# TASK
Could you copy every entry exactly, dropping the pictures?

# RECORDS SHOWN
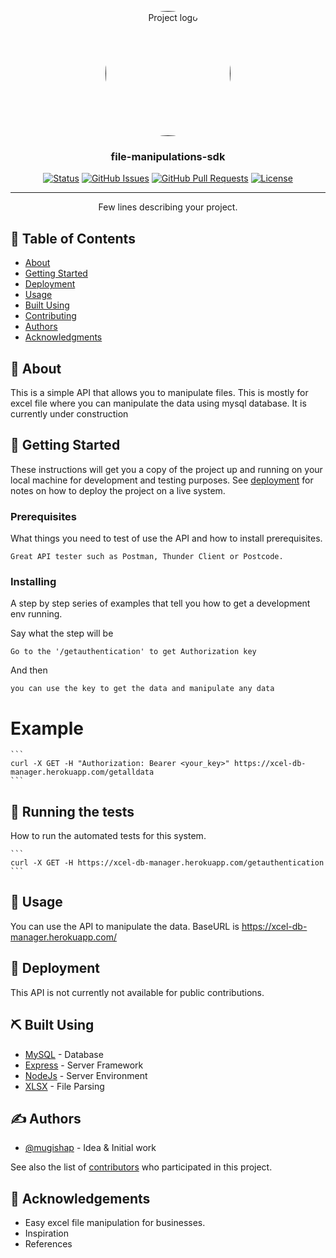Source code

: <body>
<p align="center">
  <a href="" rel="noopener">
 <img style="border-radius:100%;" width=200px height=200px src="https://play-lh.googleusercontent.com/1nfAdJs2Ep2q1skM7QwJ1uHooWSbpFkbIBHhAX6EmdzEKmtk42713TiTU28mWlkcFKPA" alt="Project logo"></a>
</p>
<style>
  *,body{
    scroll-behaviour: smooth;
  }
</style>
<h3 align="center">file-manipulations-sdk</h3>

<div align="center">

[![Status](https://img.shields.io/badge/status-active-success.svg)]()
[![GitHub Issues](https://img.shields.io/github/issues/mugishap/file-manipulations-sdk.svg)](https://github.com/mugishap/file-manipulations-sdk/issues)
[![GitHub Pull Requests](https://img.shields.io/github/issues-pr/mugishap/file-manipulations-sdk.svg)](https://github.com/mugishap/file-manipulations-sdk/pulls)
[![License](https://img.shields.io/badge/license-MIT-blue.svg)](/LICENSE)

</div>

---

<p align="center"> Few lines describing your project.
    <br>
</p>

## 📝 Table of Contents

- [About](#about)
- [Getting Started](#getting_started)
- [Deployment](#deployment)
- [Usage](#usage)
- [Built Using](#built_using)
- [Contributing](#deployment)
- [Authors](#authors)
- [Acknowledgments](#acknowledgement)

## 🧐 About <a id = "about"></a>

This is a simple API that allows you to manipulate files. This is mostly for excel file where you can manipulate the data using mysql database. It is currently under construction

## 🏁 Getting Started <a id = "getting_started"></a>

These instructions will get you a copy of the project up and running on your local machine for development and testing purposes. See [deployment](#deployment) for notes on how to deploy the project on a live system.

### Prerequisites

What things you need to test of use the API and how to install prerequisites.

```
Great API tester such as Postman, Thunder Client or Postcode.
```

### Installing

A step by step series of examples that tell you how to get a development env running.

Say what the step will be

```
Go to the '/getauthentication' to get Authorization key
```

And then

```
you can use the key to get the data and manipulate any data
```

# Example

    ```
    curl -X GET -H "Authorization: Bearer <your_key>" https://xcel-db-manager.herokuapp.com/getalldata
    ```

## 🔧 Running the tests <a id = "tests"></a>

How to run the automated tests for this system.

    ```
    curl -X GET -H https://xcel-db-manager.herokuapp.com/getauthentication
    ```

## 🎈 Usage <a id="usage"></a>

You can use the API to manipulate the data. BaseURL is https://xcel-db-manager.herokuapp.com/

## 🚀 Deployment <a id = "deployment"></a>

This API is not currently not available for public contributions.

## ⛏️ Built Using <a id = "built_using"></a>

- [MySQL](https://www.mongodb.com/) - Database
- [Express](https://expressjs.com/) - Server Framework
- [NodeJs](https://nodejs.org/en/) - Server Environment
- [XLSX](https://nodejs.org/en/) - File Parsing

## ✍️ Authors <a id = "authors"></a>

- [@mugishap](https://github.com/mugishap) - Idea & Initial work

See also the list of [contributors](https://github.com/mugishap/file-manipulations-sdk/contributors) who participated in this project.

## 🎉 Acknowledgements <a id = "acknowledgement"></a>

- Easy excel file manipulation for businesses.
- Inspiration
- References
</body>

# REPLY TO THE TASK
Source code

: <body>
<p align="center">
  <a href="" rel="noopener">
 <img style="border-radius:100%;" width=200px height=200px src="https://play-lh.googleusercontent.com/1nfAdJs2Ep2q1skM7QwJ1uHooWSbpFkbIBHhAX6EmdzEKmtk42713TiTU28mWlkcFKPA" alt="Project logo"></a>
</p>
<style>
  *,body{
    scroll-behaviour: smooth;
  }
</style>
<h3 align="center">file-manipulations-sdk</h3>

<div align="center">

[![Status](https://img.shields.io/badge/status-active-success.svg)]()
[![GitHub Issues](https://img.shields.io/github/issues/mugishap/file-manipulations-sdk.svg)](https://github.com/mugishap/file-manipulations-sdk/issues)
[![GitHub Pull Requests](https://img.shields.io/github/issues-pr/mugishap/file-manipulations-sdk.svg)](https://github.com/mugishap/file-manipulations-sdk/pulls)
[![License](https://img.shields.io/badge/license-MIT-blue.svg)](/LICENSE)

</div>

---

<p align="center"> Few lines describing your project.
    <br>
</p>

## 📝 Table of Contents

- [About](#about)
- [Getting Started](#getting_started)
- [Deployment](#deployment)
- [Usage](#usage)
- [Built Using](#built_using)
- [Contributing](#deployment)
- [Authors](#authors)
- [Acknowledgments](#acknowledgement)

## 🧐 About <a id = "about"></a>

This is a simple API that allows you to manipulate files. This is mostly for excel file where you can manipulate the data using mysql database. It is currently under construction

## 🏁 Getting Started <a id = "getting_started"></a>

These instructions will get you a copy of the project up and running on your local machine for development and testing purposes. See [deployment](#deployment) for notes on how to deploy the project on a live system.

### Prerequisites

What things you need to test of use the API and how to install prerequisites.

```
Great API tester such as Postman, Thunder Client or Postcode.
```

### Installing

A step by step series of examples that tell you how to get a development env running.

Say what the step will be

```
Go to the '/getauthentication' to get Authorization key
```

And then

```
you can use the key to get the data and manipulate any data
```

# Example

    ```
    curl -X GET -H "Authorization: Bearer <your_key>" https://xcel-db-manager.herokuapp.com/getalldata
    ```

## 🔧 Running the tests <a id = "tests"></a>

How to run the automated tests for this system.

    ```
    curl -X GET -H https://xcel-db-manager.herokuapp.com/getauthentication
    ```

## 🎈 Usage <a id="usage"></a>

You can use the API to manipulate the data. BaseURL is https://xcel-db-manager.herokuapp.com/

## 🚀 Deployment <a id = "deployment"></a>

This API is not currently not available for public contributions.

## ⛏️ Built Using <a id = "built_using"></a>

- [MySQL](https://www.mongodb.com/) - Database
- [Express](https://expressjs.com/) - Server Framework
- [NodeJs](https://nodejs.org/en/) - Server Environment
- [XLSX](https://nodejs.org/en/) - File Parsing

## ✍️ Authors <a id = "authors"></a>

- [@mugishap](https://github.com/mugishap) - Idea & Initial work

See also the list of [contributors](https://github.com/mugishap/file-manipulations-sdk/contributors) who participated in this project.

## 🎉 Acknowledgements <a id = "acknowledgement"></a>

- Easy excel file manipulation for businesses.
- Inspiration
- References
</body>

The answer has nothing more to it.